» **Problem requirements**: Quote every line of the data below as it stands, omitting pictures.

Stored data
>>>

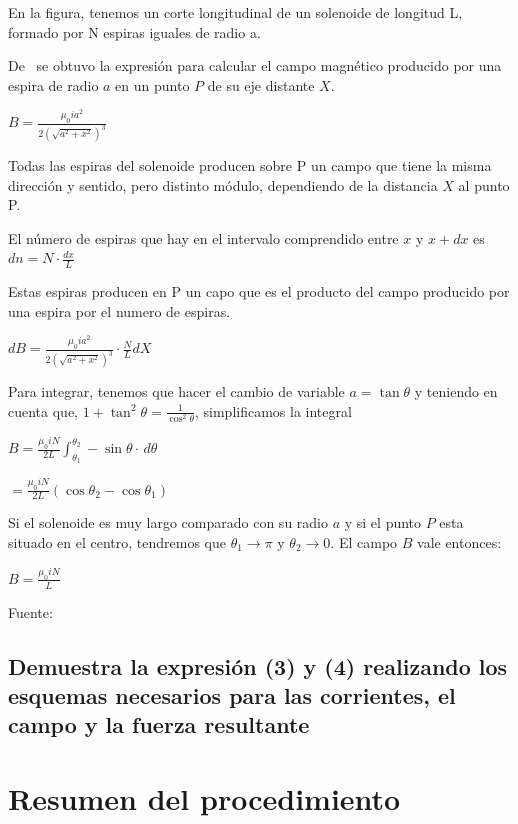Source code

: \documentclass[letterpaper, 12pt]{article}
\begin{document}
\begin{multicols}{2}
	En la figura, tenemos un corte longitudinal de un solenoide de longitud L,
	formado por N espiras iguales de radio a.

	De~\cite{CampoElectricoPorEspira} se obtuvo la expresión para calcular el campo
	magnético producido por una espira de radio $a$ en un punto $P$ de su eje
	distante $X$.

		{\large $B = \displaystyle\frac{\mu_0 i a^2}{2 \left(\sqrt{a^2 + x^2}\right)^3}$}

	Todas las espiras del solenoide producen sobre P un campo que tiene la misma
	dirección y sentido, pero distinto módulo, dependiendo de la distancia $X$ al
	punto P.

	El número de espiras que hay en el intervalo comprendido entre
	$x$ y $x+dx$ es $dn = N \cdot \frac{dx}{L}$

	Estas espiras producen en P un capo que es el producto del campo producido por
	una espira por el numero de espiras.

		{\large $dB = \frac{\mu_0 i a^2}{2 \left(\sqrt{a^2 + x^2}\right)^3} \cdot \frac{N}{L} dX$}

	Para integrar, tenemos que hacer el cambio de variable $a = \tan\theta$ y
	teniendo en cuenta que, {\large $1 + \tan^{2}\theta = \frac{1}{\cos^{2}\theta}$},
	simplificamos la integral

		{\large $B = \frac{\mu_0 i N}{2L} \int_{\theta_1}^{\theta_2} -\sin\theta \cdot \,d\theta$}

		{\large $ = \frac{\mu_0 i N}{2L} \left(\cos\theta_2 - \cos\theta_1\right)$}

	Si el solenoide es muy largo comparado con su radio $a$ y si el punto $P$ esta
	situado en el centro, tendremos que $\theta_1 \rightarrow \pi$ y
	$\theta_2 \rightarrow 0$. El campo $B$ vale entonces:

	{\large $B = \frac{\mu_0 i N}{L}$}

	Fuente:~\cite{CampoElectricoSolenoide}

	\subsection*{Demuestra la expresión (3) y (4) realizando los esquemas necesarios para las corrientes, el
		campo y la fuerza resultante}

	\section{Resumen del procedimiento}


\end{multicols}
\end{document}
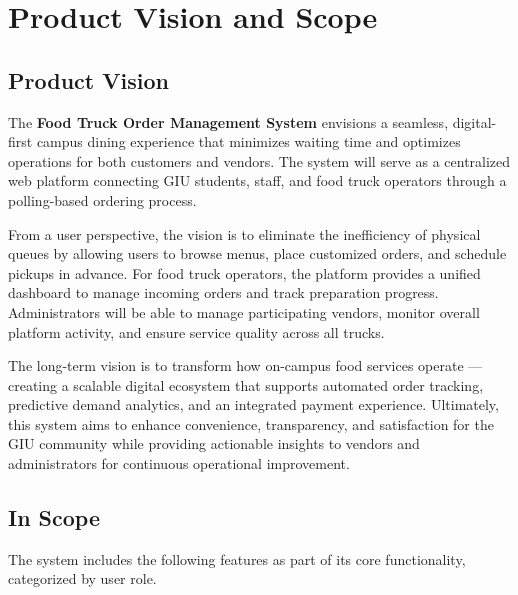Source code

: \documentclass[12pt,a4paper]{article}
\begin{document}
\newpage

\section{Product Vision and Scope}

\subsection{Product Vision}

The \textbf{Food Truck Order Management System} envisions a seamless, digital-first campus dining experience that minimizes waiting time and optimizes operations for both customers and vendors. The system will serve as a centralized web platform connecting GIU students, staff, and food truck operators through a polling-based ordering process.

From a user perspective, the vision is to eliminate the inefficiency of physical queues by allowing users to browse menus, place customized orders, and schedule pickups in advance. For food truck operators, the platform provides a unified dashboard to manage incoming orders and track preparation progress. Administrators will be able to manage participating vendors, monitor overall platform activity, and ensure service quality across all trucks.

The long-term vision is to transform how on-campus food services operate — creating a scalable digital ecosystem that supports automated order tracking, predictive demand analytics, and an integrated payment experience. Ultimately, this system aims to enhance convenience, transparency, and satisfaction for the GIU community while providing actionable insights to vendors and administrators for continuous operational improvement.

\subsection{In Scope}
The system includes the following features as part of its core functionality, categorized by user role.
\end{document}
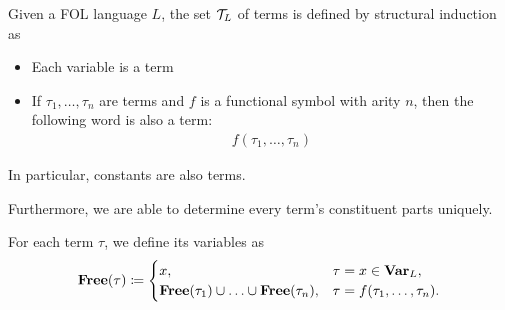 \begin{definition}\label{def:first_order_term}\cite[definition 2.2]{Nerode2012}
  Given a FOL language $L$, the set $\mathcal T_L$ of terms is defined by structural induction as
  \begin{itemize}
    \item Each variable is a term
    \item If $\tau_1, \ldots, \tau_n$ are terms and $f$ is a functional symbol with arity $n$, then the following word is also a term:
    \begin{align*}
      f(\tau_1, \ldots, \tau_n)
    \end{align*}
  \end{itemize}

  In particular, constants are also terms.

  Furthermore, we are able to determine every term's constituent parts uniquely.

  For each term $\tau$, we define its variables as
  \begin{align*}
    \operatorname{\mathbf{Free}}(\tau) \coloneqq \begin{cases}
      x,                                                        &\tau = x \in \operatorname{\mathbf{Var}}_L, \\
      \operatorname{\mathbf{Free}}(\tau_1) \cup \ldots \cup \operatorname{\mathbf{Free}}(\tau_n), &\tau = f(\tau_1, \ldots, \tau_n).
    \end{cases}
  \end{align*}
\end{definition}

<<<

» **The answer**:
Source code

: \documentclass[letterpaper, 12pt]{article}
\begin{document}
\begin{multicols}{2}
	En la figura, tenemos un corte longitudinal de un solenoide de longitud L,
	formado por N espiras iguales de radio a.

	De~\cite{CampoElectricoPorEspira} se obtuvo la expresión para calcular el campo
	magnético producido por una espira de radio $a$ en un punto $P$ de su eje
	distante $X$.

		{\large $B = \displaystyle\frac{\mu_0 i a^2}{2 \left(\sqrt{a^2 + x^2}\right)^3}$}

	Todas las espiras del solenoide producen sobre P un campo que tiene la misma
	dirección y sentido, pero distinto módulo, dependiendo de la distancia $X$ al
	punto P.

	El número de espiras que hay en el intervalo comprendido entre
	$x$ y $x+dx$ es $dn = N \cdot \frac{dx}{L}$

	Estas espiras producen en P un capo que es el producto del campo producido por
	una espira por el numero de espiras.

		{\large $dB = \frac{\mu_0 i a^2}{2 \left(\sqrt{a^2 + x^2}\right)^3} \cdot \frac{N}{L} dX$}

	Para integrar, tenemos que hacer el cambio de variable $a = \tan\theta$ y
	teniendo en cuenta que, {\large $1 + \tan^{2}\theta = \frac{1}{\cos^{2}\theta}$},
	simplificamos la integral

		{\large $B = \frac{\mu_0 i N}{2L} \int_{\theta_1}^{\theta_2} -\sin\theta \cdot \,d\theta$}

		{\large $ = \frac{\mu_0 i N}{2L} \left(\cos\theta_2 - \cos\theta_1\right)$}

	Si el solenoide es muy largo comparado con su radio $a$ y si el punto $P$ esta
	situado en el centro, tendremos que $\theta_1 \rightarrow \pi$ y
	$\theta_2 \rightarrow 0$. El campo $B$ vale entonces:

	{\large $B = \frac{\mu_0 i N}{L}$}

	Fuente:~\cite{CampoElectricoSolenoide}

	\subsection*{Demuestra la expresión (3) y (4) realizando los esquemas necesarios para las corrientes, el
		campo y la fuerza resultante}

	\section{Resumen del procedimiento}


\end{multicols}
\end{document}
Source code

: \documentclass[12pt,a4paper]{article}
\begin{document}
\newpage

\section{Product Vision and Scope}

\subsection{Product Vision}

The \textbf{Food Truck Order Management System} envisions a seamless, digital-first campus dining experience that minimizes waiting time and optimizes operations for both customers and vendors. The system will serve as a centralized web platform connecting GIU students, staff, and food truck operators through a polling-based ordering process.

From a user perspective, the vision is to eliminate the inefficiency of physical queues by allowing users to browse menus, place customized orders, and schedule pickups in advance. For food truck operators, the platform provides a unified dashboard to manage incoming orders and track preparation progress. Administrators will be able to manage participating vendors, monitor overall platform activity, and ensure service quality across all trucks.

The long-term vision is to transform how on-campus food services operate — creating a scalable digital ecosystem that supports automated order tracking, predictive demand analytics, and an integrated payment experience. Ultimately, this system aims to enhance convenience, transparency, and satisfaction for the GIU community while providing actionable insights to vendors and administrators for continuous operational improvement.

\subsection{In Scope}
The system includes the following features as part of its core functionality, categorized by user role.
\end{document}
 \begin{definition}\label{def:first_order_term}\cite[definition 2.2]{Nerode2012}
  Given a FOL language $L$, the set $\mathcal T_L$ of terms is defined by structural induction as
  \begin{itemize}
    \item Each variable is a term
    \item If $\tau_1, \ldots, \tau_n$ are terms and $f$ is a functional symbol with arity $n$, then the following word is also a term:
    \begin{align*}
      f(\tau_1, \ldots, \tau_n)
    \end{align*}
  \end{itemize}

  In particular, constants are also terms.

  Furthermore, we are able to determine every term's constituent parts uniquely.

  For each term $\tau$, we define its variables as
  \begin{align*}
    \operatorname{\mathbf{Free}}(\tau) \coloneqq \begin{cases}
      x,                                                        &\tau = x \in \operatorname{\mathbf{Var}}_L, \\
      \operatorname{\mathbf{Free}}(\tau_1) \cup \ldots \cup \operatorname{\mathbf{Free}}(\tau_n), &\tau = f(\tau_1, \ldots, \tau_n).
    \end{cases}
  \end{align*}
\end{definition}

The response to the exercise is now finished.